[Dataset entries]
________________________________________
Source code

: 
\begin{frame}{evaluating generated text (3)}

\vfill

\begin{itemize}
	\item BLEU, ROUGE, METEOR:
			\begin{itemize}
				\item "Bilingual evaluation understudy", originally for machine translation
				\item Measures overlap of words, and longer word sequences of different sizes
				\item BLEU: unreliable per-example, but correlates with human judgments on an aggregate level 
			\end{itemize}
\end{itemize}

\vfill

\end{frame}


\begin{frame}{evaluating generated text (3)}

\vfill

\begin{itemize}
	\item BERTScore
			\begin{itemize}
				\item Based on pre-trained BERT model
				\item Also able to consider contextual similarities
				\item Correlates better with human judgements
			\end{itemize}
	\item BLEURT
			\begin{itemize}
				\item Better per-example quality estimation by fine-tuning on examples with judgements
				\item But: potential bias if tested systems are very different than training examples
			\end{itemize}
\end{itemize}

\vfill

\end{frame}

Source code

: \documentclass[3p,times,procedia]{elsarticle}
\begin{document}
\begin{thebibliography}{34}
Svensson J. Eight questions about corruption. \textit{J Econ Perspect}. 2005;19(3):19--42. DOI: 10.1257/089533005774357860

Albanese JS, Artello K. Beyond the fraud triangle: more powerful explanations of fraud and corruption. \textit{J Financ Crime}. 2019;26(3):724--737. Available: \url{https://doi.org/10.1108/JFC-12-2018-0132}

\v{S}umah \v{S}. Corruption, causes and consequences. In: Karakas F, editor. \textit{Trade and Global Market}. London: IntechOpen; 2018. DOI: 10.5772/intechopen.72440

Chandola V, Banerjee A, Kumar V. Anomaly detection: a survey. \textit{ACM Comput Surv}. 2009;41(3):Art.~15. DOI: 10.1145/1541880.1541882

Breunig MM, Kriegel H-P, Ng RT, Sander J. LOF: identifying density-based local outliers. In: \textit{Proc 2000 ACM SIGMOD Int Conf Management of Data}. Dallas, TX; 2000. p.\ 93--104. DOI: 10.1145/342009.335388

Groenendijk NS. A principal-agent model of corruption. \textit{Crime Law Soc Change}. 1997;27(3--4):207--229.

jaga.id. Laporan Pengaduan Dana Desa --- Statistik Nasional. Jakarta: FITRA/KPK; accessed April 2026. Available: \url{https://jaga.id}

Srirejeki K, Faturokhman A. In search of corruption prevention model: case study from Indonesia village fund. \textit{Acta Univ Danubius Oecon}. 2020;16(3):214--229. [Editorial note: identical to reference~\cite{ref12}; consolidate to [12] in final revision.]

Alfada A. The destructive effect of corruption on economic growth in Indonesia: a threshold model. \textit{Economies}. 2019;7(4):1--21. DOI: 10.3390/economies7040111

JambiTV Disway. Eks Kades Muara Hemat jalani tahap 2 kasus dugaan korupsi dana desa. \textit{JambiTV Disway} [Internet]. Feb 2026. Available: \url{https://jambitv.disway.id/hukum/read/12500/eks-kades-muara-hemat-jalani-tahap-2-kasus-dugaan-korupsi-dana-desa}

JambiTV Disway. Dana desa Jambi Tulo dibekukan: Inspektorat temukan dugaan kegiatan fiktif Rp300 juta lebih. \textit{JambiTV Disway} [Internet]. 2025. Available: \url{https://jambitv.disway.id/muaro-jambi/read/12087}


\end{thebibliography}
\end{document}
________________________________________
## AIM OF THE EXERCISE:
What lines in the data include the string "model"? Copy each one.

## EXERCISE ANSWER:
				\item Based on pre-trained BERT model
Groenendijk NS. A principal-agent model of corruption. \textit{Crime Law Soc Change}. 1997;27(3--4):207--229.
Srirejeki K, Faturokhman A. In search of corruption prevention model: case study from Indonesia village fund. \textit{Acta Univ Danubius Oecon}. 2020;16(3):214--229. [Editorial note: identical to reference~\cite{ref12}; consolidate to [12] in final revision.]
Alfada A. The destructive effect of corruption on economic growth in Indonesia: a threshold model. \textit{Economies}. 2019;7(4):1--21. DOI: 10.3390/economies7040111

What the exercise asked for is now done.